In the face of arctic cold, with snow blanketing the ground, I brought my 2018 – 2019 winter garden to a close.
This year, I coddled three different beds with a variety of cold-hardy crops, all the way into mid-January. We’ve never made it this long.
In exchange for my diligence in covering the beds when the cold- threatened, and peeling back the protective layers when the sun returned, yesterday I harvested:
- Several small daikon radishes
- Broccoli rabe
- A singular carrot
- Two parsnips
- A variety of kale and chard leaves
- Three small cabbages
- More salsify than I know how to use
- A few random hakurei turnips
- A teensy little spinach
Winter gardening lessons I learned this year:
- These crops all survived when temps unexpectedly dropped into the nid-20s one night. The straw tucked around them kept them alive even though the beds were exposed. (The forecast only called for lows around freezing… that’s what I get for believing the weathermen.)

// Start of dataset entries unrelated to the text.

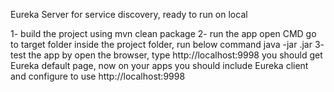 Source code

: Eureka Server for service discovery, ready to run on local

1- build the project using 
  mvn clean package
2- run the app 
  open CMD
  go to target folder inside the project folder, run below command
  java -jar <app-name>.jar 
3- test the app by open the browser, type 
  http://localhost:9998
  you should get Eureka default page, now on your apps you should include Eureka client and configure to use http://localhost:9998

- Temps in the upper 20s / low 30s barely phased these plants.
- Daikon radishes and hakurei turnips actually germinated and grew despite the cold.
- I need to plant only in the centers of the boxes because the soil freezes at the sides.
- I need to invest in better cold frames and low tunnels.
- Winter gardening is tricky because most cold weather plants won’t germinate in the summer heat; but by the time it’s cold enough to germinate, it’s too late for them to reach a decent size to survive into the winter months.
- I hope I like salsify! I planted it because I couldn’t find any grocery stores that carried it – now I have a ton of it! And by a ton, I mean around a pound. Which is a lot when you don’t know how a vegetable tastes!